## THE RECORDS
□ □ □ □ □

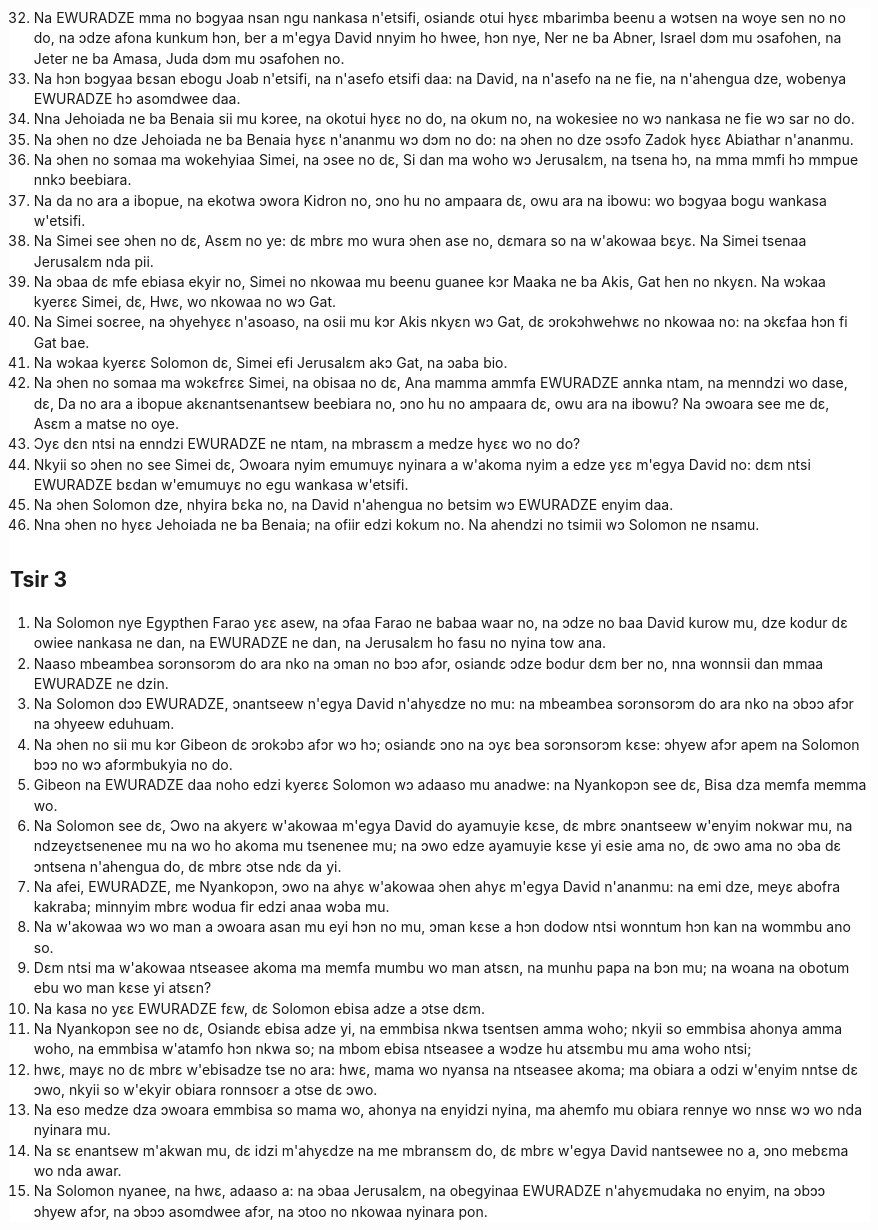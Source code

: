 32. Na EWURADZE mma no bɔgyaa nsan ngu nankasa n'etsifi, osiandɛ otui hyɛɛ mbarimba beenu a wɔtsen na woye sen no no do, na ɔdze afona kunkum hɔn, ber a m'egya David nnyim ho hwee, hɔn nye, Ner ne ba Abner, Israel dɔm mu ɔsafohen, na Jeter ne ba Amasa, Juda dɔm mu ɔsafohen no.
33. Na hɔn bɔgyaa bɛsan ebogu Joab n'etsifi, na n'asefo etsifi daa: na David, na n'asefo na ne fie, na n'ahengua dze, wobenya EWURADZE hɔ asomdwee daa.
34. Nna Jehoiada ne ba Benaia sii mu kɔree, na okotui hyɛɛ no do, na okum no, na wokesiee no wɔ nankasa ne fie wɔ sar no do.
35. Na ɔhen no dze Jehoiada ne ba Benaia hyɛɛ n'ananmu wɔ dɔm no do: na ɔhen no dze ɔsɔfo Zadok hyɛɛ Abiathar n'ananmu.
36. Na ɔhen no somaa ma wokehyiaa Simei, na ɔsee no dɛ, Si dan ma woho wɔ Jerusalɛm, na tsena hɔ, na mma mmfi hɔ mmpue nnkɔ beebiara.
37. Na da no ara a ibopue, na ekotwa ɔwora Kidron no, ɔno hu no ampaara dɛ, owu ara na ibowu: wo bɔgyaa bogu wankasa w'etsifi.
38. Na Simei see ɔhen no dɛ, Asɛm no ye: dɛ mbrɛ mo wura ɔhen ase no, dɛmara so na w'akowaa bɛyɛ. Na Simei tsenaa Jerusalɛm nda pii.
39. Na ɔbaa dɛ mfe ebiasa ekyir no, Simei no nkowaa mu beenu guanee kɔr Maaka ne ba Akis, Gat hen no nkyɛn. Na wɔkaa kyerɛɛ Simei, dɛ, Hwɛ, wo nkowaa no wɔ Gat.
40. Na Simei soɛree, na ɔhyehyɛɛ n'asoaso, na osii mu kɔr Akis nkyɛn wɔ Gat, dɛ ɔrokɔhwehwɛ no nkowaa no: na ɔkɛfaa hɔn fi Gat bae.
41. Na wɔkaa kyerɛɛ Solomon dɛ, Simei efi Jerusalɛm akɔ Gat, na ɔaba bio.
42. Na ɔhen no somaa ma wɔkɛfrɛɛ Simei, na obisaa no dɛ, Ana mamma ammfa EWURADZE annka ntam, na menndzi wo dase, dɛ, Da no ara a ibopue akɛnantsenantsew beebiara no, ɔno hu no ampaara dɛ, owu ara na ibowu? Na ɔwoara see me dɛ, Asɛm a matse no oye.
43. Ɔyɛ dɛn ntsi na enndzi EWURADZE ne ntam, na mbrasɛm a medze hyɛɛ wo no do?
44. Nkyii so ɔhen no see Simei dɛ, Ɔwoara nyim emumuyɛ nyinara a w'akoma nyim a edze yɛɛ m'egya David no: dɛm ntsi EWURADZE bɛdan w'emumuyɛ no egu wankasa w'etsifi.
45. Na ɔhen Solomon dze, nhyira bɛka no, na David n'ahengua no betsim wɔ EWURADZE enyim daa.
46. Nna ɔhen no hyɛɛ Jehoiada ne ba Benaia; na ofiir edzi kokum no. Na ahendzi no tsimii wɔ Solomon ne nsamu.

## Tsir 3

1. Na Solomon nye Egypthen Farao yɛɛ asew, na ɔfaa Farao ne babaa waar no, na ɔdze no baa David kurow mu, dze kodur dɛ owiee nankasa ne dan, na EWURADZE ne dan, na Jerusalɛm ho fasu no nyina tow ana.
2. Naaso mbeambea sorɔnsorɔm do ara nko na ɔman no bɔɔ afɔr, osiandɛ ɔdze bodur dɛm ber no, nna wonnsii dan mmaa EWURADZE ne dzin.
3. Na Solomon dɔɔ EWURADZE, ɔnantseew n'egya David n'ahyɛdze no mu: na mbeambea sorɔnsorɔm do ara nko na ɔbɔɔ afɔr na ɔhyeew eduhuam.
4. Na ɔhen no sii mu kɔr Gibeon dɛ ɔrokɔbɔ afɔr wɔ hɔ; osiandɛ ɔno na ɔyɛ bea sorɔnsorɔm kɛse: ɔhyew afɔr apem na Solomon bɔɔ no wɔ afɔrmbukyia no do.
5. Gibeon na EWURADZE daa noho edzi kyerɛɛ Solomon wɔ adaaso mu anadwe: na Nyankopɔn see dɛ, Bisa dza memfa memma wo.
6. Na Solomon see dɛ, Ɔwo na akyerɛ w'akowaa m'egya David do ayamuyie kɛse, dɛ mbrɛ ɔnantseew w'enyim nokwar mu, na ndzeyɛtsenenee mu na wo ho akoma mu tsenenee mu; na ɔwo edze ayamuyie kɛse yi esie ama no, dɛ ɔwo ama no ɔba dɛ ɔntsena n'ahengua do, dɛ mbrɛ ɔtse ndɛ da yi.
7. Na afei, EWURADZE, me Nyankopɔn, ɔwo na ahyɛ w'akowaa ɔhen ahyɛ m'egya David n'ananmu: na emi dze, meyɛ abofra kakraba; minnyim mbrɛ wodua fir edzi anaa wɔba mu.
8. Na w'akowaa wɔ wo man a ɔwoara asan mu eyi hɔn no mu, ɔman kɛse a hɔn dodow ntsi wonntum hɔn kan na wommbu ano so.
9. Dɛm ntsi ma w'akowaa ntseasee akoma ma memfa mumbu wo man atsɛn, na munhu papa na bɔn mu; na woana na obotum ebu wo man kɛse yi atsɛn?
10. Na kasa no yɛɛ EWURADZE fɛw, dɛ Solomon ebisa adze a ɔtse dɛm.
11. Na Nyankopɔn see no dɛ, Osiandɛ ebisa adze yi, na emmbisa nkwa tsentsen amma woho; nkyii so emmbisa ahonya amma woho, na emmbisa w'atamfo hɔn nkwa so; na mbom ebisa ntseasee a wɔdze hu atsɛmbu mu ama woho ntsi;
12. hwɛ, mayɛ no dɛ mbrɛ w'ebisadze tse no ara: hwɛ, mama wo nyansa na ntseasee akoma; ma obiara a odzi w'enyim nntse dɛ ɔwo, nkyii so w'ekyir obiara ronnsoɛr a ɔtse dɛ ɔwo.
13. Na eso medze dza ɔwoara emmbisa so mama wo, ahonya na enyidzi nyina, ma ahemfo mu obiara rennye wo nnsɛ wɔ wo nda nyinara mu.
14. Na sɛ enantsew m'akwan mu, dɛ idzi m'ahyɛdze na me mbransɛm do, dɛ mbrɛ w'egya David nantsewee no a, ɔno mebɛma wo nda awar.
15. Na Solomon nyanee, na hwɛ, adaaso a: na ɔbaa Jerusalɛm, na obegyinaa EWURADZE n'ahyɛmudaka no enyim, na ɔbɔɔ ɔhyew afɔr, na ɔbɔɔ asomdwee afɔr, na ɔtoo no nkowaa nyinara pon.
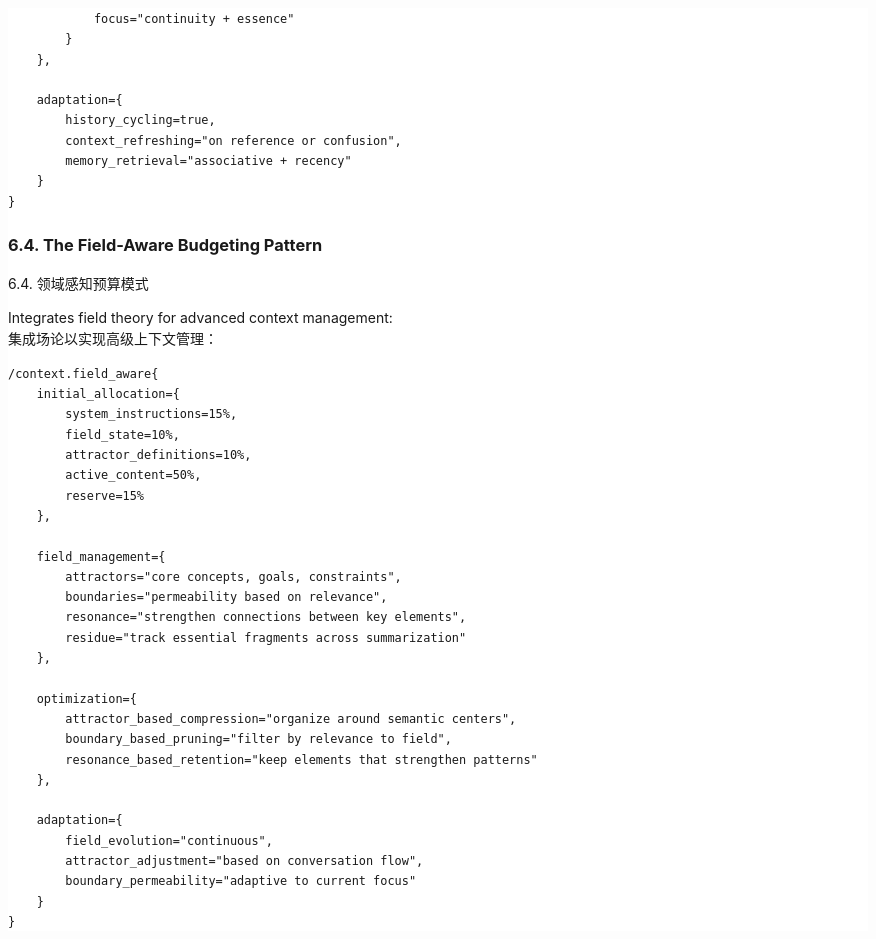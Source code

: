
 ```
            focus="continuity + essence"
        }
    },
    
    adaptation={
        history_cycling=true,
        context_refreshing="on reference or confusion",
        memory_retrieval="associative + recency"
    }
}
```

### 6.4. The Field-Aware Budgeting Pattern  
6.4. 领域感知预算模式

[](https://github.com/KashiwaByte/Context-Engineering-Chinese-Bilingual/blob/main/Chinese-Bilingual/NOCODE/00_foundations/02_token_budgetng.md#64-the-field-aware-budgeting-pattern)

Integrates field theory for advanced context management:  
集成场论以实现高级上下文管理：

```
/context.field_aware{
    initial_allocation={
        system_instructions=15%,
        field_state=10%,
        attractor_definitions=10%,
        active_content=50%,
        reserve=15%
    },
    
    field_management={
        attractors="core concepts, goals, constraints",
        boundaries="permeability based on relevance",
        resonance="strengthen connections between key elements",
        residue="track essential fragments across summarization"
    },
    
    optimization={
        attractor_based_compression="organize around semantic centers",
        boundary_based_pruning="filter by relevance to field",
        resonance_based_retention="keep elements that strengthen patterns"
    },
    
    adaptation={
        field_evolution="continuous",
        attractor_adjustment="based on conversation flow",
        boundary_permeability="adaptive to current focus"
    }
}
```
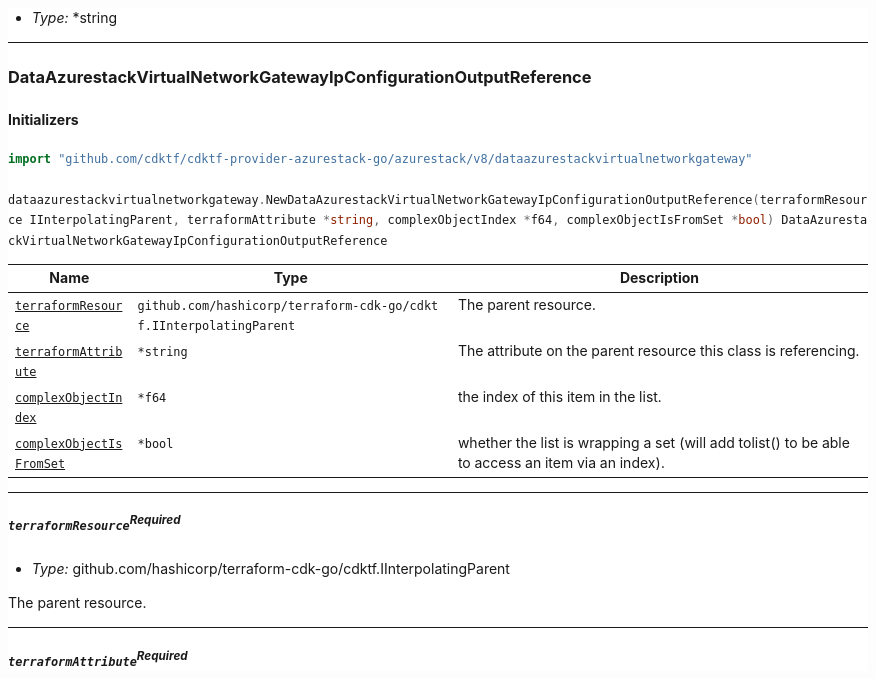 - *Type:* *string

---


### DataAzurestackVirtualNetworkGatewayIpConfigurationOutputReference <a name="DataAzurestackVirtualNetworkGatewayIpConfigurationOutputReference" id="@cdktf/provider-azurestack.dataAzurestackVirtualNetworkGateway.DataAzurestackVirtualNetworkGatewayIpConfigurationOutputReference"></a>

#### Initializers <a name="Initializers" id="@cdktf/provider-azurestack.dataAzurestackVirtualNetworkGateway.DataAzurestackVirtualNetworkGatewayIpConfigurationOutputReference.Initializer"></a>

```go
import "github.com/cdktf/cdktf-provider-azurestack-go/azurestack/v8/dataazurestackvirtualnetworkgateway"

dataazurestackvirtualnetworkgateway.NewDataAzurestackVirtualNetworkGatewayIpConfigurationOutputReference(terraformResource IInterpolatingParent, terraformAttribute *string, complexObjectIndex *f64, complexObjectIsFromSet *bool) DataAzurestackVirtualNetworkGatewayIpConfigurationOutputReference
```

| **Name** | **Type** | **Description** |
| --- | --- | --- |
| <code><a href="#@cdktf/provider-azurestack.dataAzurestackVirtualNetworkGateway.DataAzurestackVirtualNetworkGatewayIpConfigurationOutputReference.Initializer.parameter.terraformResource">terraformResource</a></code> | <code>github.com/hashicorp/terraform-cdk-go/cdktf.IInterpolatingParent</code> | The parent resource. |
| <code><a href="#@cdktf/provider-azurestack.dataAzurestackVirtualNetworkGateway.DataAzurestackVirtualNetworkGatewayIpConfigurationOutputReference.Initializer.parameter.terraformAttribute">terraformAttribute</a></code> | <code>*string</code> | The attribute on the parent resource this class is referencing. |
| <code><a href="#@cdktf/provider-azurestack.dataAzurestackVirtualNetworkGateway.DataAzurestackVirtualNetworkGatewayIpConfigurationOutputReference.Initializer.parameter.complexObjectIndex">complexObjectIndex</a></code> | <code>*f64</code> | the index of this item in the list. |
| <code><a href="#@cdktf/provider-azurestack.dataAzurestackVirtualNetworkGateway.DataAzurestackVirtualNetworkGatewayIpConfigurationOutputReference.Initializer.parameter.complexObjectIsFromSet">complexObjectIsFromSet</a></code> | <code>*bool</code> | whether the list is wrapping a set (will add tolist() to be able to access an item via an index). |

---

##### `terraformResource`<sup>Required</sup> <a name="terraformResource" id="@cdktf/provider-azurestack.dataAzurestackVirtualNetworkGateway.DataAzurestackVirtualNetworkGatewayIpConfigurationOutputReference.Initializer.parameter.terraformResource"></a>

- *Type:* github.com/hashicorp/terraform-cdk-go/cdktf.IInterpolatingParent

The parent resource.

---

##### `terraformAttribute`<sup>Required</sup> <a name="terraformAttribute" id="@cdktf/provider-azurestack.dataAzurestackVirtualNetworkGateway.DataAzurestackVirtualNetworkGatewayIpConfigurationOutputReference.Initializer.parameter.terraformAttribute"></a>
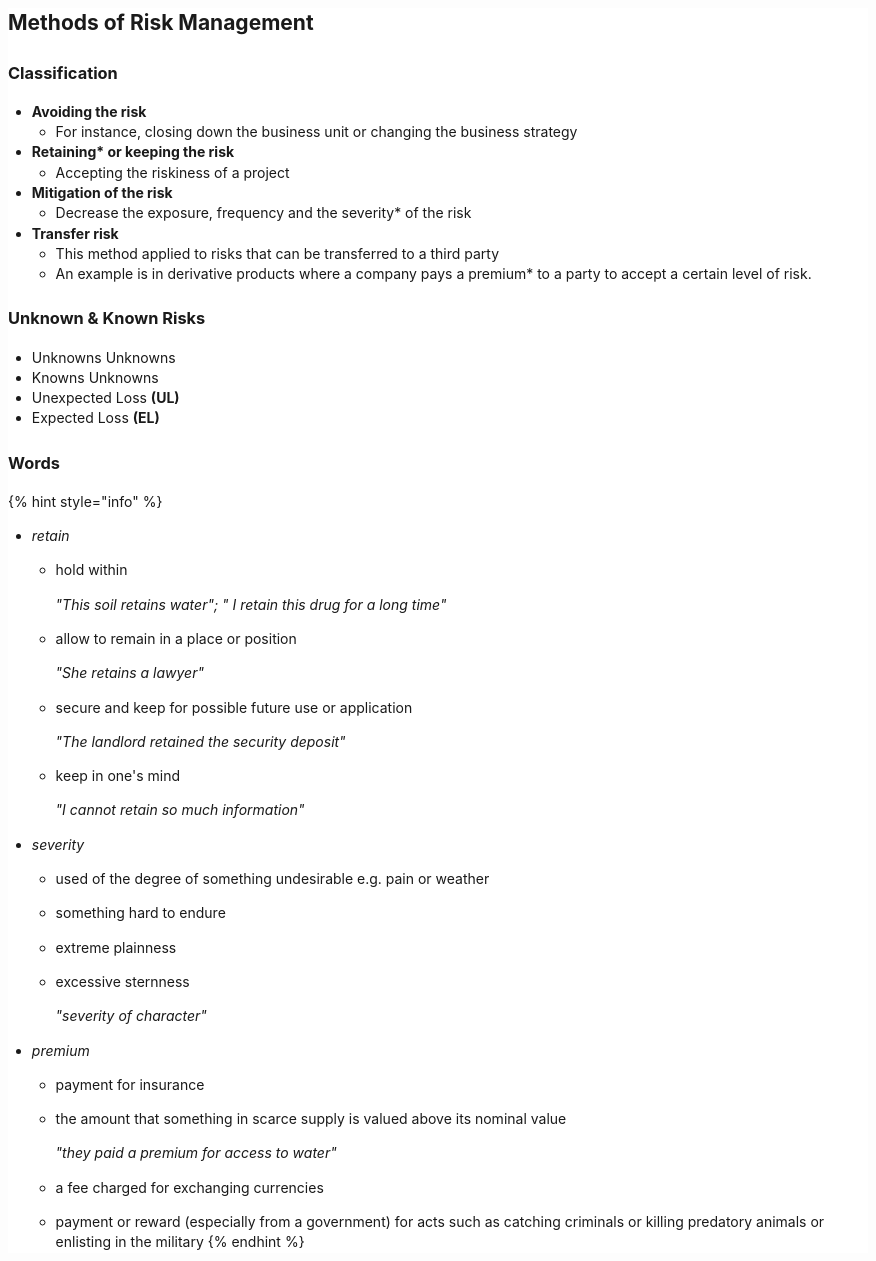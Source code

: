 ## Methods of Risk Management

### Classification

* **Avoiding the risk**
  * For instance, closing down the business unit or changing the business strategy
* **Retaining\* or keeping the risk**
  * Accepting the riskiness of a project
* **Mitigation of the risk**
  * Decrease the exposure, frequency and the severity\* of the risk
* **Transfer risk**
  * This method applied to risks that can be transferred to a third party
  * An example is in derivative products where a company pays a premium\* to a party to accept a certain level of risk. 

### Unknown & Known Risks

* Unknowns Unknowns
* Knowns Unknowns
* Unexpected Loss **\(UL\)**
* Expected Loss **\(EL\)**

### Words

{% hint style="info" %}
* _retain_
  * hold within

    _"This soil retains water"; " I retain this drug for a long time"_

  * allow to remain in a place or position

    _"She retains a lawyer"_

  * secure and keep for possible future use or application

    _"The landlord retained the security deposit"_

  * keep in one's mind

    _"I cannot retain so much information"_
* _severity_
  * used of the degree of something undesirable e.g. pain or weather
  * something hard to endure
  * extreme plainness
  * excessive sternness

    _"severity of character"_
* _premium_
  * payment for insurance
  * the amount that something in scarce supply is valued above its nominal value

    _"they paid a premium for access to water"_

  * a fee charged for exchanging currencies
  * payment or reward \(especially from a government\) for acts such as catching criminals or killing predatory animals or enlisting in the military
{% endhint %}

□ □ □ □ □

## TASK DETAILS
When a line in the material includes the word "that", copy it out.

## TASK SOLUTION
        resonance_based_retention="keep elements that strengthen patterns"
  * This method applied to risks that can be transferred to a third party
  * the amount that something in scarce supply is valued above its nominal value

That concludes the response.